Universitas Sumatera Utara
Pengendalian Hayati dan Mekanisme Ketahanan Penyakit Kerugian yang disebabkan oleh serangan penyakit cukup tinggi dengan menurunnya produksi tanaman cabai. Tindakan pengendalian yang dilakukan selama ini dengan menggunakan pestisida kimia. Disamping harganya mahal dan susah didapat, pestisida kimia dapat berakibat pada kerusakan lingkungan dan kesehatan petani. Hal ini menjadi tantangan besar bagi kita untuk mencari teknik pengendalian yang lebih bersahabat dengan lingkungan dan kesehatan petani dalam melindungi tanaman terhadap serangan berbagai penyakit pada tanaman cabai. Pengendalian hayati dilihat dari aspek ekologi adalah suatu fase dari pengendalian alami. Definisi pengendalian hayati adalah perbuatan parasitoid, predator dan patogen dalam memelihara kepadatan populasi organisme pada tingkat rata-rata yang lebih rendah dari pada apabila perbuatan itu tidak ada. Beberapa mekanisme pengendalian hayati, antara lain adalah sebagai berikut (Istikorini, 2002): 1. Antagonisme Antagonis adalah mikroorganisme yang mempunyai pengaruh yang merugikan terhadap mikrooraganisme lain yang tumbuh dan berasosiasi dengannya. Antagonisme meliputi (a) kompetisi nutrisi atau sesuatu yang lain dalam jumlah terbatas tetapi diperlukan oleh OPT, (b) antibiosis sebagai hasil dari pelepasan antibiotika atau senyawa kimia yang lain oleh mikroorganisme dan berbahaya bagi OPT dan, (c) predasi, hiperparasitisme, mikroparasitisme atau bentuk yang lain dari eksploitasi langsung terhadap OPT oleh mikroorganisme yang lain.

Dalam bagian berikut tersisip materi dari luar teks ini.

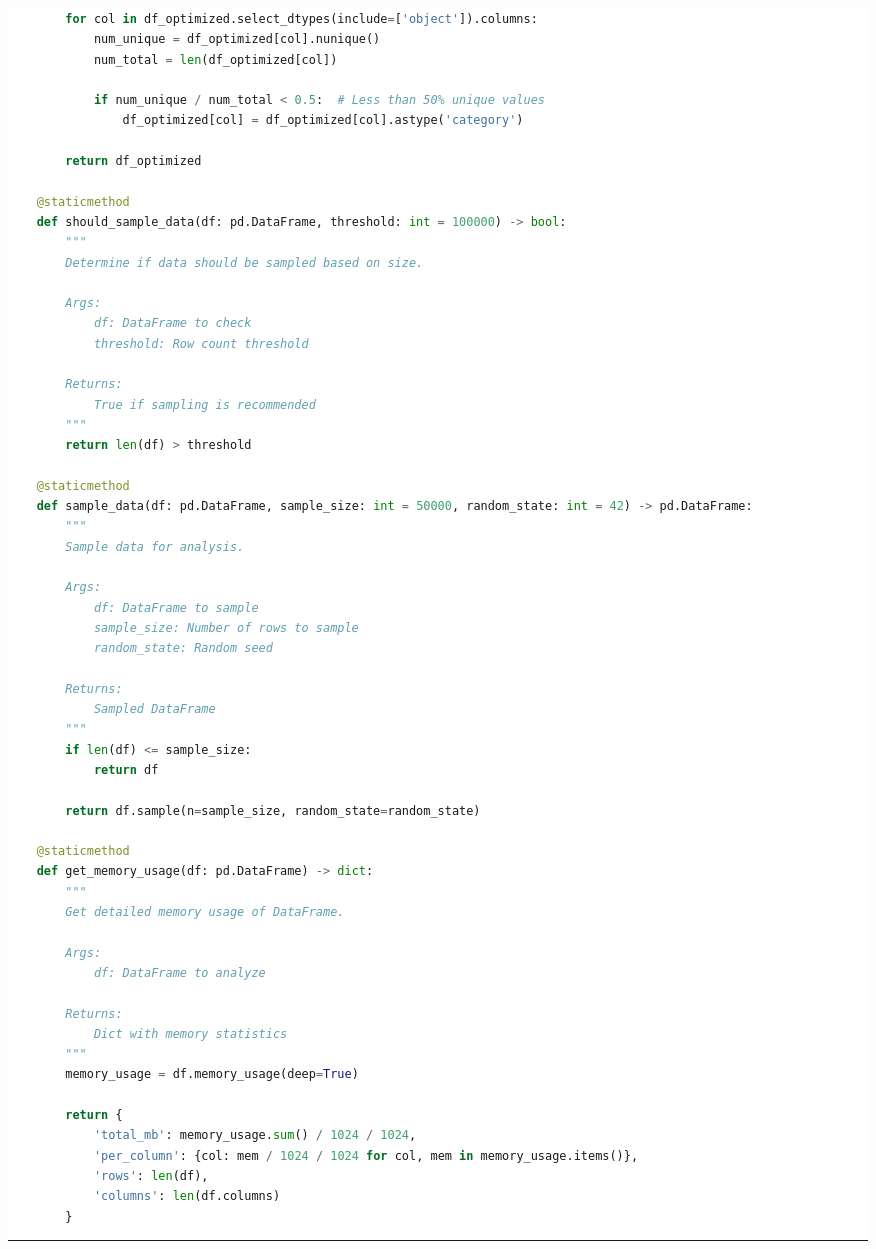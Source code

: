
 ```python
        for col in df_optimized.select_dtypes(include=['object']).columns:
            num_unique = df_optimized[col].nunique()
            num_total = len(df_optimized[col])
            
            if num_unique / num_total < 0.5:  # Less than 50% unique values
                df_optimized[col] = df_optimized[col].astype('category')
        
        return df_optimized
    
    @staticmethod
    def should_sample_data(df: pd.DataFrame, threshold: int = 100000) -> bool:
        """
        Determine if data should be sampled based on size.
        
        Args:
            df: DataFrame to check
            threshold: Row count threshold
        
        Returns:
            True if sampling is recommended
        """
        return len(df) > threshold
    
    @staticmethod
    def sample_data(df: pd.DataFrame, sample_size: int = 50000, random_state: int = 42) -> pd.DataFrame:
        """
        Sample data for analysis.
        
        Args:
            df: DataFrame to sample
            sample_size: Number of rows to sample
            random_state: Random seed
        
        Returns:
            Sampled DataFrame
        """
        if len(df) <= sample_size:
            return df
        
        return df.sample(n=sample_size, random_state=random_state)
    
    @staticmethod
    def get_memory_usage(df: pd.DataFrame) -> dict:
        """
        Get detailed memory usage of DataFrame.
        
        Args:
            df: DataFrame to analyze
        
        Returns:
            Dict with memory statistics
        """
        memory_usage = df.memory_usage(deep=True)
        
        return {
            'total_mb': memory_usage.sum() / 1024 / 1024,
            'per_column': {col: mem / 1024 / 1024 for col, mem in memory_usage.items()},
            'rows': len(df),
            'columns': len(df.columns)
        }
```

---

Universitas Sumatera Utara
2. Ketahanan Terimbas. Ketahanan terimbas adalah ketahanan yang berkembang setelah tanaman diinokulasi lebih awal dengan elisitor biotik (mikroorganisme avirulen, non patogenik, saprofit) dan elisitor abiotik (asam salisilik, asam 2-kloroetil fosfonik). Kacang buncis yang diimbas dengan Colletotrichum lindemuthianum ras non patogenik menjadi tahan terhadap ras patogenik (Agrios, 1988). 3. Proteksi Silang. Tanaman yang diinokulasi dengan strain virus yang lemah hanya sedikit menderita kerusakan, tetapi akan terlindung dari infeksi strain yang kuat. Strain yang dilemahkan antara lain dapat dibuat dengan pemanasan in vivo, pendinginan in vivo dan dengan asam nitrit. Proteksi silang sudah banyak dilakukan di banyak negara antara lain Taiwan dan Jepang. Ketahanan sistemik terinduksi (KST) pada berbagai tanaman terhadap serangan patogen akibat aplikasi agens penginduksi tidak terlepas dari peran senyawa-senyawa tertentu dan PR-protein (Patogenesis Related-protein) seperti peroksidase, kitinase, β-1,3 glukanase, β-1,4glukosidase, dan asam salisilat sebagaimana ditunjukkan oleh peningkatan aktivitas dan kadarnya (Wei et al., 1996). Kessman et al. (1994) menyatakan, asam salisilat (AS) memegang peranan penting dalam KST. Asam salisilat terbentuk pada tanaman sebagai reaksi terhadap infeksi patogen.Beberapa produk dari gen KST mempunyai sifat antimikrobia atau dapat dimasukkan ke dalam kelas protein anti mikrobia. Protein itu antara lain berupa β,1-3, Glukanase, kitinase, thaumatin, dan protein PR-1.